Cas and I were happy that's the important thing. We love each other, and we just knew that life without the other was horrible. Both had died more than once, the last time that i lost Cas i just lost it and Jack paid the price. That's something I will always regret, not only because when Cas returned from the Empty he was so disappointed that i took my anger and grieve at him, but right now the kid is my life. Jack was just so lovable and did not deserve the way I treated him those months ago. Right now we are just a happy family of hunters living day by day as we can.
I took Jack under my wing as I should have done when he was born. I'm going to be honest. At first, I tried to get close to him for Cas, because the kid is Cas' world. Now I would do anything for the kid, and with him, our lives just got better. The kid is like a mini-god with more powers than he can control but we are helping him with that.
Cas helps him with his angelic powers and sword fighting, Sam makes him learn the lore and some magic crap, and I'm trying to teach him how to be a hunter without his powers, my training involves hand to hand fighting and gun training, that's something that Cas sometimes struggles with and tries to learn too, and they are getting so good with that.
Having him in our lives has been challenging. We have made lots of rules for him and for us, we don't want him to make mistakes by following ours. Also, we want him to have the life that we didn't have (Sam and I), we spoil him a lot. He has everything that he needs and more. He has been obsessed with Harry Potter and Sam loves that, and to be honest, I love that too, I've always liked Harry Potter, but I was too embarrassed about it, and now I have an excuse to explore that with him.
Sam homeschools him, he is teaching everything he needs to know to enter college if he ever decides to do that. He has been with us for only six months and he doesn't know that much about our world. The first thing that he taught him was how to spend money, how it worked, and right now he has his own credit card.
Cas sometimes tells him how things really happened in history, as we all know, all that is written is not always the truth, Jack loves to hang out with Cas, and learning that stuff. He also taught him how to tie his shoes, or at least he tried to, Jack just can't get his hand on it and has decided to use velcro shoes or we tie them for him. It was funny how Cas tried to teach him, but then Jack just gave up.

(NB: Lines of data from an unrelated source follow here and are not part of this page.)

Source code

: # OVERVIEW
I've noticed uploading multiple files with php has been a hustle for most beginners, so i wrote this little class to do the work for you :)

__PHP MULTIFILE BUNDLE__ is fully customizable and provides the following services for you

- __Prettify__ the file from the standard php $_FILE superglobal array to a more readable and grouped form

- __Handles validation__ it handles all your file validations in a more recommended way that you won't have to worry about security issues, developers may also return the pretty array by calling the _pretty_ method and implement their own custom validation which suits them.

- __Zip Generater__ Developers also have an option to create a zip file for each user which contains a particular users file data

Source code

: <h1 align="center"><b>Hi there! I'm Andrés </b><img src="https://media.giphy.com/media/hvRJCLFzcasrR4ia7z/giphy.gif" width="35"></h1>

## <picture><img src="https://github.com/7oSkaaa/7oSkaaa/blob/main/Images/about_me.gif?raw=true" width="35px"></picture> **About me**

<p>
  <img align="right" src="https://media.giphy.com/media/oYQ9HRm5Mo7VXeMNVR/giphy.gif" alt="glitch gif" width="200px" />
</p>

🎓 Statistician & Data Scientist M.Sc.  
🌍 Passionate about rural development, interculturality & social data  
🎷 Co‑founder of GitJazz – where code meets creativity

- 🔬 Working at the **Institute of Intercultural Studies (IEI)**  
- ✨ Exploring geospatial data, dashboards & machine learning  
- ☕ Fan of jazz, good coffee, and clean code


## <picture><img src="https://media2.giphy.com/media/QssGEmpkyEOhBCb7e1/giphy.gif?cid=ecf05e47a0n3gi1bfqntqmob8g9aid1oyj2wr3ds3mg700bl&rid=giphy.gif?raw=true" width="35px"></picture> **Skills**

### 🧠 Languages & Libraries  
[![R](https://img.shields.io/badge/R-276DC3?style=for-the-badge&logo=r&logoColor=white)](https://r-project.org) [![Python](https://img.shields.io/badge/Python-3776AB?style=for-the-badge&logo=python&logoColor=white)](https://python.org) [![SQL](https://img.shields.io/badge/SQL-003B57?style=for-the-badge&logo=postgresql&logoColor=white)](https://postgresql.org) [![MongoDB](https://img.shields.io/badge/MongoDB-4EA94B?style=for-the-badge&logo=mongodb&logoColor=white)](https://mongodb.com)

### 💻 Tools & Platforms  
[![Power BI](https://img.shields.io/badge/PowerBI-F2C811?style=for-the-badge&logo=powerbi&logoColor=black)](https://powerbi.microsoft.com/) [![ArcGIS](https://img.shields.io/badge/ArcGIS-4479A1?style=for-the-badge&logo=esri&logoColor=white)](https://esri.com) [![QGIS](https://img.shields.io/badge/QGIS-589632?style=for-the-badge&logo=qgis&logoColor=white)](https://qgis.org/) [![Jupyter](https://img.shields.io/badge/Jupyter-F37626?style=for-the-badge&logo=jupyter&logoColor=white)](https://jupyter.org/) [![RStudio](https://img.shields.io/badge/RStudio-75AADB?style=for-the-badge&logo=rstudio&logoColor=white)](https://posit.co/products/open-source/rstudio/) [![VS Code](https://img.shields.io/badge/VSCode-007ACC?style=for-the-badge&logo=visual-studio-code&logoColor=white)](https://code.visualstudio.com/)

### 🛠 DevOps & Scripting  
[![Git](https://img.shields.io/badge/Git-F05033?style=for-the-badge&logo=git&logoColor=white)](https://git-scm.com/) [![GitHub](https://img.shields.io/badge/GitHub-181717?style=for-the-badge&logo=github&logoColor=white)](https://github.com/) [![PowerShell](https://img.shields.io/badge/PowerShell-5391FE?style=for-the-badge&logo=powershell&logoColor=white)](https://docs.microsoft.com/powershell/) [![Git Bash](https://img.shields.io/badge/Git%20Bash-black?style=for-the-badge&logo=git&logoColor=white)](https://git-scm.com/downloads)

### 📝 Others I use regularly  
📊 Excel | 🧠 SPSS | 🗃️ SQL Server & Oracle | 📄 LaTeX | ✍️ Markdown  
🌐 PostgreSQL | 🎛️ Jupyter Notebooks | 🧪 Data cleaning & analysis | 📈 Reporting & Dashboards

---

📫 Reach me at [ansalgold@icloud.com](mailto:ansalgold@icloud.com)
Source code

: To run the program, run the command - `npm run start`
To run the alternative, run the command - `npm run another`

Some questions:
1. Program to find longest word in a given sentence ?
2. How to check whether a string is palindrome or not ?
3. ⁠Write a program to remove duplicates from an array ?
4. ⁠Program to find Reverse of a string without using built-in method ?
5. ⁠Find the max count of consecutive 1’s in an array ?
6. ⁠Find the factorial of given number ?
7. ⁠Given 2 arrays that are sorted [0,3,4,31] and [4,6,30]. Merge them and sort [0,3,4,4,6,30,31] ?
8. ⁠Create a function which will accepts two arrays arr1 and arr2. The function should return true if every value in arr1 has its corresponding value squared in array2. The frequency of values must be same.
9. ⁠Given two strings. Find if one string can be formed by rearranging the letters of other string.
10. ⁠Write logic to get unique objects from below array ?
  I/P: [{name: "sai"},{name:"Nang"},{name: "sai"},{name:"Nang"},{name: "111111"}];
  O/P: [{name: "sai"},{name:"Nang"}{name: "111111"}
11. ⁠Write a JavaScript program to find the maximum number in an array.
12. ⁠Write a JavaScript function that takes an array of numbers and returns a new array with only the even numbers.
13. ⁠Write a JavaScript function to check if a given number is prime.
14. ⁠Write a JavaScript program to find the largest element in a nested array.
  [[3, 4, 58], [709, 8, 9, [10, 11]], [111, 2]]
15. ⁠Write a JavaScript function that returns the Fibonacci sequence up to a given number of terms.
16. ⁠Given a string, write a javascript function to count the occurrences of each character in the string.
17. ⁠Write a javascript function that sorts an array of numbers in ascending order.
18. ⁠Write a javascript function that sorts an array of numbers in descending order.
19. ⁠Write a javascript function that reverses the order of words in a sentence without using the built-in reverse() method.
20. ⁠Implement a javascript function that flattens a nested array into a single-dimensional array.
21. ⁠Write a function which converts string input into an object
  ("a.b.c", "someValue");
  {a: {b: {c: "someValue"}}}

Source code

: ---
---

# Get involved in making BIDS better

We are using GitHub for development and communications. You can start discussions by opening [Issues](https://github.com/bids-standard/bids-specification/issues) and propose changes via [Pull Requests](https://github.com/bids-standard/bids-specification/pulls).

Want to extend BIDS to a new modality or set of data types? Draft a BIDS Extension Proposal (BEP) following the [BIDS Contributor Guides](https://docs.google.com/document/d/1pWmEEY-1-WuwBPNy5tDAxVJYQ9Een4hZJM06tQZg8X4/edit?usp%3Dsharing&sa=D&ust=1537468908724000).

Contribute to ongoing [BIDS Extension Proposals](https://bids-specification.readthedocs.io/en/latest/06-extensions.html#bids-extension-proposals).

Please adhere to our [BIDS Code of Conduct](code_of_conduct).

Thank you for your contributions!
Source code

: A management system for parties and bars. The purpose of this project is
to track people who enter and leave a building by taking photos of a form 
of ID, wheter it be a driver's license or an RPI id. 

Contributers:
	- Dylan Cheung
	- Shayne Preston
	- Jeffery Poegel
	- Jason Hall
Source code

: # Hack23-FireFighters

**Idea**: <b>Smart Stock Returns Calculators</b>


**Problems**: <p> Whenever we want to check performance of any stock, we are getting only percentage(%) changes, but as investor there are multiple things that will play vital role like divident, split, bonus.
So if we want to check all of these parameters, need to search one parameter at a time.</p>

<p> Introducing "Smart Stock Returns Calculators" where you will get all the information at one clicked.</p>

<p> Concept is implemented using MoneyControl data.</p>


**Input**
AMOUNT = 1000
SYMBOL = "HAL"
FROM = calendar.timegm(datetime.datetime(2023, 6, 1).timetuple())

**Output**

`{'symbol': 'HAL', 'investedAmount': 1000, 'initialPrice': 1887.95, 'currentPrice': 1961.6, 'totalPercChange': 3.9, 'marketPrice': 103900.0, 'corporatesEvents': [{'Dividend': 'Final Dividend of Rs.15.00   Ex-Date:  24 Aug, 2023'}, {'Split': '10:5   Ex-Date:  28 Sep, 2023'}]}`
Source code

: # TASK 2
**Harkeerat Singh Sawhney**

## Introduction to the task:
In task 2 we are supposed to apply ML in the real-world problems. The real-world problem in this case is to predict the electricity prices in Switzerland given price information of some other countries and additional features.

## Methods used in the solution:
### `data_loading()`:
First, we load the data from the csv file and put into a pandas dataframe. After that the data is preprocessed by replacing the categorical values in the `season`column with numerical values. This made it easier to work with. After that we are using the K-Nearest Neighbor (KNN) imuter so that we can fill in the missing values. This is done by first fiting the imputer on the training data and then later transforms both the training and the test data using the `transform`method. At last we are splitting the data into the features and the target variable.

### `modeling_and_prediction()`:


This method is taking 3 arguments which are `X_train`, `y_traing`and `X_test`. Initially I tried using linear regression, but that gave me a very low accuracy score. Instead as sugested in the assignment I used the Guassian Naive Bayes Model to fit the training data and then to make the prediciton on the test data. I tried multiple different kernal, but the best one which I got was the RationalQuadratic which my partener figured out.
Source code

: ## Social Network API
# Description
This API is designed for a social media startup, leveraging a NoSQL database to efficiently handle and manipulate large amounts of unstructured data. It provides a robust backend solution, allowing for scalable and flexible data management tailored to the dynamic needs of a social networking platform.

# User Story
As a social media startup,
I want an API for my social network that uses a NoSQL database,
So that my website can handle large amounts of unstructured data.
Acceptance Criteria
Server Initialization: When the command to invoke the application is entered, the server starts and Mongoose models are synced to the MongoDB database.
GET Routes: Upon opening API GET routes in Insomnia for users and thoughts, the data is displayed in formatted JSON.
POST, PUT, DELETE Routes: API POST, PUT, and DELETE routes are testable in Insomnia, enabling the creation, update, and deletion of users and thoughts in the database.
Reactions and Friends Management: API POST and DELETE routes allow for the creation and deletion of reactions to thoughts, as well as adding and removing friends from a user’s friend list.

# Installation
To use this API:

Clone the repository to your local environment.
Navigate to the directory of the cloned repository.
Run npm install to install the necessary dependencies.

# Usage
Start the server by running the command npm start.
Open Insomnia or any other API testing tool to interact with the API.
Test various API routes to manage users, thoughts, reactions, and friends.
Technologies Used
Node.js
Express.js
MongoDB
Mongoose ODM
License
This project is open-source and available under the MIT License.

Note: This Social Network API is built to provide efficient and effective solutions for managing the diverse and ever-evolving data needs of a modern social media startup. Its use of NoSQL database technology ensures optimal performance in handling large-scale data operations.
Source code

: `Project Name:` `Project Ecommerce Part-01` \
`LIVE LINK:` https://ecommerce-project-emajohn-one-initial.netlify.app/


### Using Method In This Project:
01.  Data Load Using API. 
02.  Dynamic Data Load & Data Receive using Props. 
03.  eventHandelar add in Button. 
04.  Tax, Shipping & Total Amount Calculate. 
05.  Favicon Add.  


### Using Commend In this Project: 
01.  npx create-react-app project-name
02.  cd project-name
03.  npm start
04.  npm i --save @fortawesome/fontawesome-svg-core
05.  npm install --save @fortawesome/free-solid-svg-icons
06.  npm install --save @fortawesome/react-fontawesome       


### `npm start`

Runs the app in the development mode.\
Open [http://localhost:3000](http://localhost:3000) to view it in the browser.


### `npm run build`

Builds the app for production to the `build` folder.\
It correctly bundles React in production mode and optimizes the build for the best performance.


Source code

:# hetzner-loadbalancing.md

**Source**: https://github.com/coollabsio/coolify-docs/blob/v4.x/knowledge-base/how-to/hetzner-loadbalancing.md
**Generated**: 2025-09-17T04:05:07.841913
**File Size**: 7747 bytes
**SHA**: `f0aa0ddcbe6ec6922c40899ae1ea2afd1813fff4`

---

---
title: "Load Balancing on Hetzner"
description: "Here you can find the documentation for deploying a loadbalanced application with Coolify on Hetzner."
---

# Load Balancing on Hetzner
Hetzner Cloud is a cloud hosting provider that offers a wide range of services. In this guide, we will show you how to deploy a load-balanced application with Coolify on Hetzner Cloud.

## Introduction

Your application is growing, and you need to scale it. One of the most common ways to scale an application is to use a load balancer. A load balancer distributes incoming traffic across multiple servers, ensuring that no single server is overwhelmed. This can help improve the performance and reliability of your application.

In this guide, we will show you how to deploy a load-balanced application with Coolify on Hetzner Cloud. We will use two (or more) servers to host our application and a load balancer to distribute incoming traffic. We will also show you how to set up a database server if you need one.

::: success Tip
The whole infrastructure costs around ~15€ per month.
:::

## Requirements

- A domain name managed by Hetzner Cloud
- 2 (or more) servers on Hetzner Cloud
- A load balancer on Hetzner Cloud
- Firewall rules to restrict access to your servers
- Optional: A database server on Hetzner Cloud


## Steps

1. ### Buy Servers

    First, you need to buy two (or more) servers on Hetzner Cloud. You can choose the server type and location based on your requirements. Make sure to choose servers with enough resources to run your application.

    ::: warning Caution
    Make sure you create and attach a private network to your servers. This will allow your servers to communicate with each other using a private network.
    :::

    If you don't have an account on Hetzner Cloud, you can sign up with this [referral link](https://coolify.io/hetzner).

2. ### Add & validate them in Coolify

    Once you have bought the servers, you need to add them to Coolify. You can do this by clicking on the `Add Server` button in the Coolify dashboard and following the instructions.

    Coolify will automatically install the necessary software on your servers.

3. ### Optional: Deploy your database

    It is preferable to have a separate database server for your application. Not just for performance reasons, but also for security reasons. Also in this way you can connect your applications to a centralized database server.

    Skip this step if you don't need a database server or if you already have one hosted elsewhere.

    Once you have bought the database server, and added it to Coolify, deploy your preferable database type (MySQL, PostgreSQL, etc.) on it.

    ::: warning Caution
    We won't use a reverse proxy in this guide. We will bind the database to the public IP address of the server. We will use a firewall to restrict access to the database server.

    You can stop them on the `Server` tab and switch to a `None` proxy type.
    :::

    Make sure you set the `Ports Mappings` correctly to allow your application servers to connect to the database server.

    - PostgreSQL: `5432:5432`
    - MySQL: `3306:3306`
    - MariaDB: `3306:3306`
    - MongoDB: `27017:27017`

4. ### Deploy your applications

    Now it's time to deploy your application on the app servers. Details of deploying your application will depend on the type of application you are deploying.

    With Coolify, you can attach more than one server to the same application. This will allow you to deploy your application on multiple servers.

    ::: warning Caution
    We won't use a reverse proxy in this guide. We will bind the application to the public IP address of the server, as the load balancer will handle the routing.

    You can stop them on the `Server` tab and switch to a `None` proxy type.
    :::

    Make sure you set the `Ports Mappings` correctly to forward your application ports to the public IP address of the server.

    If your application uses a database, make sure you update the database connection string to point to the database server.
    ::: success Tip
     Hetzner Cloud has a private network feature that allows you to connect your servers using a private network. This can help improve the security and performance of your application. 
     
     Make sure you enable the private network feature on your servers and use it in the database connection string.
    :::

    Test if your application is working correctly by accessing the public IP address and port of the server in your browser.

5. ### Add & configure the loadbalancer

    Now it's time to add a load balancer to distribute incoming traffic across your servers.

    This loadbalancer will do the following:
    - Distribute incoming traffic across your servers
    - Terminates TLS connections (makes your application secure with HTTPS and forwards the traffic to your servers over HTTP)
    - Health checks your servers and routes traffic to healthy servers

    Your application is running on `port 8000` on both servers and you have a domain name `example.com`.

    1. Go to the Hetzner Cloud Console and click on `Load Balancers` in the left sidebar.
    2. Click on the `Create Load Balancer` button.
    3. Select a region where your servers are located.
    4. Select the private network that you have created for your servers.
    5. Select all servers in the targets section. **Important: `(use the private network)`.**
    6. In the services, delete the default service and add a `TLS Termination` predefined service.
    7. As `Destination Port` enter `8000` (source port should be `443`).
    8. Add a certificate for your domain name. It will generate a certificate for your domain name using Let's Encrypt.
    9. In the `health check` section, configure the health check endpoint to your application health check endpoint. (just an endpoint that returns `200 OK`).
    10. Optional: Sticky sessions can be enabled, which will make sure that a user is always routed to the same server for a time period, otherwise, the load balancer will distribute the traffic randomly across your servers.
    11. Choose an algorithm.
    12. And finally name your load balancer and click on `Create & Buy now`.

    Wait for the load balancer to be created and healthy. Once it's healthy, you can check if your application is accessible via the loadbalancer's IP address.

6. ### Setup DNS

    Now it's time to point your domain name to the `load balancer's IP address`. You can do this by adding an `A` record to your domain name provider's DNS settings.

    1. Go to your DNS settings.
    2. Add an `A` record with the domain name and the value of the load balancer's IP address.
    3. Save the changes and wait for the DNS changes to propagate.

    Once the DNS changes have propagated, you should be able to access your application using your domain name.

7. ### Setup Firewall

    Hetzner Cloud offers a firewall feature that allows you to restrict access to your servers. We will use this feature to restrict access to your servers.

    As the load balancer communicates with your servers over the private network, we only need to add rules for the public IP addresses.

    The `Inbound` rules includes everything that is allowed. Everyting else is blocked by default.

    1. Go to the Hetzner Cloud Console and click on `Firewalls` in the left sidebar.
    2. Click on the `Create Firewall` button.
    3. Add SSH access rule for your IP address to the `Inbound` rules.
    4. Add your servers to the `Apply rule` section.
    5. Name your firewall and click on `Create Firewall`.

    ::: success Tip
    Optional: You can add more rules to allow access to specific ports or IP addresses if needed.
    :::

Claire sometimes shows up and even if they appear to be the same age, he needs a lot to learn, so she is like a big sister to him. They have so much fun together and get into trouble but that's how it is with siblings. When she comes, we need to be prepared. She really is something else, sometimes she brings Kaia too, and really those kids just disappear to do god knows what, but they are not doing anything dangerous so it's fine.
I'm also trying to teach him how to cook, and some mechanic stuff. I don't let him get near Baby but there are many vehicles here at the bunker that he can get his hands-on, and he loves that. I'm going to help him to be the best mechanic in the world, even if that's the last thing that I will do. He needs something to live from if he ever decides that hunting is not the life he wants. Because let's be honest I don't think that we can get out, but maybe he can do it. I just want him to be happy.